── MATERIAL SUPPLIED

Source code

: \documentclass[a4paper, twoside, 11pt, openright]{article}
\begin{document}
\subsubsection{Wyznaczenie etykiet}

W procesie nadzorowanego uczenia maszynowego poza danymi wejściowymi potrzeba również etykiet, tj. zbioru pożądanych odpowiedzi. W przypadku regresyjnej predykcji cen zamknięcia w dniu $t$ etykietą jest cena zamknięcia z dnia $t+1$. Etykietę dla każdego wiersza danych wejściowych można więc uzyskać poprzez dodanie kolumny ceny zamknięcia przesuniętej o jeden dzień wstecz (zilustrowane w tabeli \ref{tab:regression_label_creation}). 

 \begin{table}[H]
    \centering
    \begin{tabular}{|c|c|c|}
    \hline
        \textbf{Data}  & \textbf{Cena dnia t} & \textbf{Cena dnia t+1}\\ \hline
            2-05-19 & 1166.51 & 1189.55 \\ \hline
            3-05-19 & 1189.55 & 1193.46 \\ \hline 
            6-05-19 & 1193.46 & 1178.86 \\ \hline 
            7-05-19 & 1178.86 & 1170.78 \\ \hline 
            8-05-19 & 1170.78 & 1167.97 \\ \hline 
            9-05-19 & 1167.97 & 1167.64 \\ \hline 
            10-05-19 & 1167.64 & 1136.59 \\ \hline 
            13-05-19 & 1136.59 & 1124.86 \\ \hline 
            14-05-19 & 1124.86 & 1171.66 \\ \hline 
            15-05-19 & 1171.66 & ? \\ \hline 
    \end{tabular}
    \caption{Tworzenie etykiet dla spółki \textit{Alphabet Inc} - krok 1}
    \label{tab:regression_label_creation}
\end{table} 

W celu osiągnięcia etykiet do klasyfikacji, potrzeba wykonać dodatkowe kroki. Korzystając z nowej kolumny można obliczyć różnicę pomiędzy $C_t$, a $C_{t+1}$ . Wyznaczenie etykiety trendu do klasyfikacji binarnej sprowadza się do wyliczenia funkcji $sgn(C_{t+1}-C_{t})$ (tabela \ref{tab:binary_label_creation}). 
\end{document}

────

PROBLEM TO WORK ON
Every line of the data is to be printed again exactly.

ANSWER TO THIS EXERCISE
Source code

: \documentclass[a4paper, twoside, 11pt, openright]{article}
\begin{document}
\subsubsection{Wyznaczenie etykiet}

W procesie nadzorowanego uczenia maszynowego poza danymi wejściowymi potrzeba również etykiet, tj. zbioru pożądanych odpowiedzi. W przypadku regresyjnej predykcji cen zamknięcia w dniu $t$ etykietą jest cena zamknięcia z dnia $t+1$. Etykietę dla każdego wiersza danych wejściowych można więc uzyskać poprzez dodanie kolumny ceny zamknięcia przesuniętej o jeden dzień wstecz (zilustrowane w tabeli \ref{tab:regression_label_creation}). 

 \begin{table}[H]
    \centering
    \begin{tabular}{|c|c|c|}
    \hline
        \textbf{Data}  & \textbf{Cena dnia t} & \textbf{Cena dnia t+1}\\ \hline
            2-05-19 & 1166.51 & 1189.55 \\ \hline
            3-05-19 & 1189.55 & 1193.46 \\ \hline 
            6-05-19 & 1193.46 & 1178.86 \\ \hline 
            7-05-19 & 1178.86 & 1170.78 \\ \hline 
            8-05-19 & 1170.78 & 1167.97 \\ \hline 
            9-05-19 & 1167.97 & 1167.64 \\ \hline 
            10-05-19 & 1167.64 & 1136.59 \\ \hline 
            13-05-19 & 1136.59 & 1124.86 \\ \hline 
            14-05-19 & 1124.86 & 1171.66 \\ \hline 
            15-05-19 & 1171.66 & ? \\ \hline 
    \end{tabular}
    \caption{Tworzenie etykiet dla spółki \textit{Alphabet Inc} - krok 1}
    \label{tab:regression_label_creation}
\end{table} 

W celu osiągnięcia etykiet do klasyfikacji, potrzeba wykonać dodatkowe kroki. Korzystając z nowej kolumny można obliczyć różnicę pomiędzy $C_t$, a $C_{t+1}$ . Wyznaczenie etykiety trendu do klasyfikacji binarnej sprowadza się do wyliczenia funkcji $sgn(C_{t+1}-C_{t})$ (tabela \ref{tab:binary_label_creation}). 
\end{document}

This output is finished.